◆ YOUR GOAL ◆
Pictures aside, quote the whole listing exactly.

◆ AVAILABLE RECORDS ◆
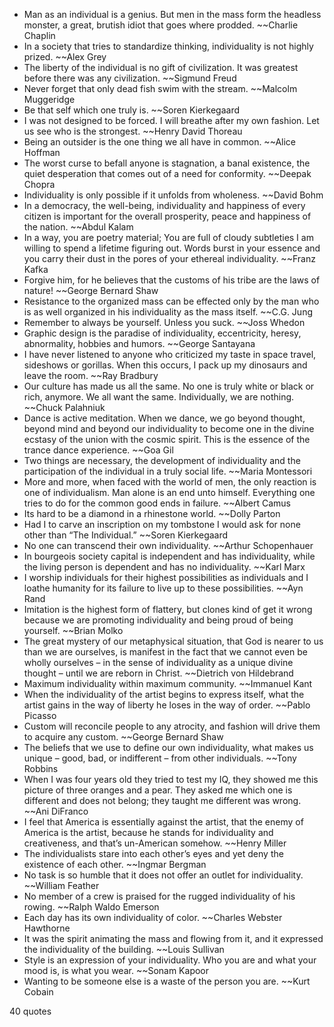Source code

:  - Man as an individual is a genius. But men in the mass form the headless monster, a great, brutish idiot that goes where prodded. ~~Charlie Chaplin
 - In a society that tries to standardize thinking, individuality is not highly prized. ~~Alex Grey
 - The liberty of the individual is no gift of civilization. It was greatest before there was any civilization. ~~Sigmund Freud
 - Never forget that only dead fish swim with the stream. ~~Malcolm Muggeridge
 - Be that self which one truly is. ~~Soren Kierkegaard
 - I was not designed to be forced. I will breathe after my own fashion. Let us see who is the strongest. ~~Henry David Thoreau
 - Being an outsider is the one thing we all have in common. ~~Alice Hoffman
 - The worst curse to befall anyone is stagnation, a banal existence, the quiet desperation that comes out of a need for conformity. ~~Deepak Chopra
 - Individuality is only possible if it unfolds from wholeness. ~~David Bohm
 - In a democracy, the well-being, individuality and happiness of every citizen is important for the overall prosperity, peace and happiness of the nation. ~~Abdul Kalam
 - In a way, you are poetry material; You are full of cloudy subtleties I am willing to spend a lifetime figuring out. Words burst in your essence and you carry their dust in the pores of your ethereal individuality. ~~Franz Kafka
 - Forgive him, for he believes that the customs of his tribe are the laws of nature! ~~George Bernard Shaw
 - Resistance to the organized mass can be effected only by the man who is as well organized in his individuality as the mass itself. ~~C.G. Jung
 - Remember to always be yourself. Unless you suck. ~~Joss Whedon
 - Graphic design is the paradise of individuality, eccentricity, heresy, abnormality, hobbies and humors. ~~George Santayana
 - I have never listened to anyone who criticized my taste in space travel, sideshows or gorillas. When this occurs, I pack up my dinosaurs and leave the room. ~~Ray Bradbury
 - Our culture has made us all the same. No one is truly white or black or rich, anymore. We all want the same. Individually, we are nothing. ~~Chuck Palahniuk
 - Dance is active meditation. When we dance, we go beyond thought, beyond mind and beyond our individuality to become one in the divine ecstasy of the union with the cosmic spirit. This is the essence of the trance dance experience. ~~Goa Gil
 - Two things are necessary, the development of individuality and the participation of the individual in a truly social life. ~~Maria Montessori
 - More and more, when faced with the world of men, the only reaction is one of individualism. Man alone is an end unto himself. Everything one tries to do for the common good ends in failure. ~~Albert Camus
 - Its hard to be a diamond in a rhinestone world. ~~Dolly Parton
 - Had I to carve an inscription on my tombstone I would ask for none other than “The Individual.” ~~Soren Kierkegaard
 - No one can transcend their own individuality. ~~Arthur Schopenhauer
 - In bourgeois society capital is independent and has individuality, while the living person is dependent and has no individuality. ~~Karl Marx
 - I worship individuals for their highest possibilities as individuals and I loathe humanity for its failure to live up to these possibilities. ~~Ayn Rand
 - Imitation is the highest form of flattery, but clones kind of get it wrong because we are promoting individuality and being proud of being yourself. ~~Brian Molko
 - The great mystery of our metaphysical situation, that God is nearer to us than we are ourselves, is manifest in the fact that we cannot even be wholly ourselves – in the sense of individuality as a unique divine thought – until we are reborn in Christ. ~~Dietrich von Hildebrand
 - Maximum individuality within maximum community. ~~Immanuel Kant
 - When the individuality of the artist begins to express itself, what the artist gains in the way of liberty he loses in the way of order. ~~Pablo Picasso
 - Custom will reconcile people to any atrocity, and fashion will drive them to acquire any custom. ~~George Bernard Shaw
 - The beliefs that we use to define our own individuality, what makes us unique – good, bad, or indifferent – from other individuals. ~~Tony Robbins
 - When I was four years old they tried to test my IQ, they showed me this picture of three oranges and a pear. They asked me which one is different and does not belong; they taught me different was wrong. ~~Ani DiFranco
 - I feel that America is essentially against the artist, that the enemy of America is the artist, because he stands for individuality and creativeness, and that’s un-American somehow. ~~Henry Miller
 - The individualists stare into each other’s eyes and yet deny the existence of each other. ~~Ingmar Bergman
 - No task is so humble that it does not offer an outlet for individuality. ~~William Feather
 - No member of a crew is praised for the rugged individuality of his rowing. ~~Ralph Waldo Emerson
 - Each day has its own individuality of color. ~~Charles Webster Hawthorne
 - It was the spirit animating the mass and flowing from it, and it expressed the individuality of the building. ~~Louis Sullivan
 - Style is an expression of your individuality. Who you are and what your mood is, is what you wear. ~~Sonam Kapoor
 - Wanting to be someone else is a waste of the person you are. ~~Kurt Cobain

40 quotes
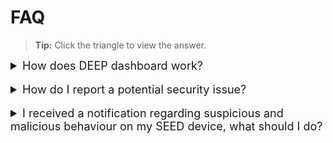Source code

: # FAQ
>**Tip:** Click the triangle to view the answer.

<details>
<summary style="font-size:18px">How does DEEP dashboard work? </summary>

DEEP uses data from TechPass, Cloudflare, Microsoft Defender and Intune, to identify and prevent insecure devices from accessing protected resources. Additionally, DEEP measures device compliance against CIS-based benchmarks and automatically corrects non-compliant configurations. 
</details>
<br>
<details>
<summary style="font-size:18px">How do I report a potential security issue?  </summary>

Go to the icon on the top right-hand corner of the DEEP Dashboard and click **Report issue**. You will be redirected to the service request page. We will get back to you within three business days.  
</details>
<br>
<details>
<summary style="font-size:18px">I received a notification regarding suspicious and malicious behaviour on my SEED device, what should I do?  </summary>

Log in to DEEP dashboard and view the security issues listed. Step-by-step instructions are included to guide you to solve the issues. 
</details>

◆ FINISHED EXERCISE ◆
Source code

:  - Man as an individual is a genius. But men in the mass form the headless monster, a great, brutish idiot that goes where prodded. ~~Charlie Chaplin
 - In a society that tries to standardize thinking, individuality is not highly prized. ~~Alex Grey
 - The liberty of the individual is no gift of civilization. It was greatest before there was any civilization. ~~Sigmund Freud
 - Never forget that only dead fish swim with the stream. ~~Malcolm Muggeridge
 - Be that self which one truly is. ~~Soren Kierkegaard
 - I was not designed to be forced. I will breathe after my own fashion. Let us see who is the strongest. ~~Henry David Thoreau
 - Being an outsider is the one thing we all have in common. ~~Alice Hoffman
 - The worst curse to befall anyone is stagnation, a banal existence, the quiet desperation that comes out of a need for conformity. ~~Deepak Chopra
 - Individuality is only possible if it unfolds from wholeness. ~~David Bohm
 - In a democracy, the well-being, individuality and happiness of every citizen is important for the overall prosperity, peace and happiness of the nation. ~~Abdul Kalam
 - In a way, you are poetry material; You are full of cloudy subtleties I am willing to spend a lifetime figuring out. Words burst in your essence and you carry their dust in the pores of your ethereal individuality. ~~Franz Kafka
 - Forgive him, for he believes that the customs of his tribe are the laws of nature! ~~George Bernard Shaw
 - Resistance to the organized mass can be effected only by the man who is as well organized in his individuality as the mass itself. ~~C.G. Jung
 - Remember to always be yourself. Unless you suck. ~~Joss Whedon
 - Graphic design is the paradise of individuality, eccentricity, heresy, abnormality, hobbies and humors. ~~George Santayana
 - I have never listened to anyone who criticized my taste in space travel, sideshows or gorillas. When this occurs, I pack up my dinosaurs and leave the room. ~~Ray Bradbury
 - Our culture has made us all the same. No one is truly white or black or rich, anymore. We all want the same. Individually, we are nothing. ~~Chuck Palahniuk
 - Dance is active meditation. When we dance, we go beyond thought, beyond mind and beyond our individuality to become one in the divine ecstasy of the union with the cosmic spirit. This is the essence of the trance dance experience. ~~Goa Gil
 - Two things are necessary, the development of individuality and the participation of the individual in a truly social life. ~~Maria Montessori
 - More and more, when faced with the world of men, the only reaction is one of individualism. Man alone is an end unto himself. Everything one tries to do for the common good ends in failure. ~~Albert Camus
 - Its hard to be a diamond in a rhinestone world. ~~Dolly Parton
 - Had I to carve an inscription on my tombstone I would ask for none other than “The Individual.” ~~Soren Kierkegaard
 - No one can transcend their own individuality. ~~Arthur Schopenhauer
 - In bourgeois society capital is independent and has individuality, while the living person is dependent and has no individuality. ~~Karl Marx
 - I worship individuals for their highest possibilities as individuals and I loathe humanity for its failure to live up to these possibilities. ~~Ayn Rand
 - Imitation is the highest form of flattery, but clones kind of get it wrong because we are promoting individuality and being proud of being yourself. ~~Brian Molko
 - The great mystery of our metaphysical situation, that God is nearer to us than we are ourselves, is manifest in the fact that we cannot even be wholly ourselves – in the sense of individuality as a unique divine thought – until we are reborn in Christ. ~~Dietrich von Hildebrand
 - Maximum individuality within maximum community. ~~Immanuel Kant
 - When the individuality of the artist begins to express itself, what the artist gains in the way of liberty he loses in the way of order. ~~Pablo Picasso
 - Custom will reconcile people to any atrocity, and fashion will drive them to acquire any custom. ~~George Bernard Shaw
 - The beliefs that we use to define our own individuality, what makes us unique – good, bad, or indifferent – from other individuals. ~~Tony Robbins
 - When I was four years old they tried to test my IQ, they showed me this picture of three oranges and a pear. They asked me which one is different and does not belong; they taught me different was wrong. ~~Ani DiFranco
 - I feel that America is essentially against the artist, that the enemy of America is the artist, because he stands for individuality and creativeness, and that’s un-American somehow. ~~Henry Miller
 - The individualists stare into each other’s eyes and yet deny the existence of each other. ~~Ingmar Bergman
 - No task is so humble that it does not offer an outlet for individuality. ~~William Feather
 - No member of a crew is praised for the rugged individuality of his rowing. ~~Ralph Waldo Emerson
 - Each day has its own individuality of color. ~~Charles Webster Hawthorne
 - It was the spirit animating the mass and flowing from it, and it expressed the individuality of the building. ~~Louis Sullivan
 - Style is an expression of your individuality. Who you are and what your mood is, is what you wear. ~~Sonam Kapoor
 - Wanting to be someone else is a waste of the person you are. ~~Kurt Cobain

40 quotes
Source code

: # FAQ
>**Tip:** Click the triangle to view the answer.

<details>
<summary style="font-size:18px">How does DEEP dashboard work? </summary>

DEEP uses data from TechPass, Cloudflare, Microsoft Defender and Intune, to identify and prevent insecure devices from accessing protected resources. Additionally, DEEP measures device compliance against CIS-based benchmarks and automatically corrects non-compliant configurations. 
</details>
<br>
<details>
<summary style="font-size:18px">How do I report a potential security issue?  </summary>

Go to the icon on the top right-hand corner of the DEEP Dashboard and click **Report issue**. You will be redirected to the service request page. We will get back to you within three business days.  
</details>
<br>
<details>
<summary style="font-size:18px">I received a notification regarding suspicious and malicious behaviour on my SEED device, what should I do?  </summary>

Log in to DEEP dashboard and view the security issues listed. Step-by-step instructions are included to guide you to solve the issues. 
</details>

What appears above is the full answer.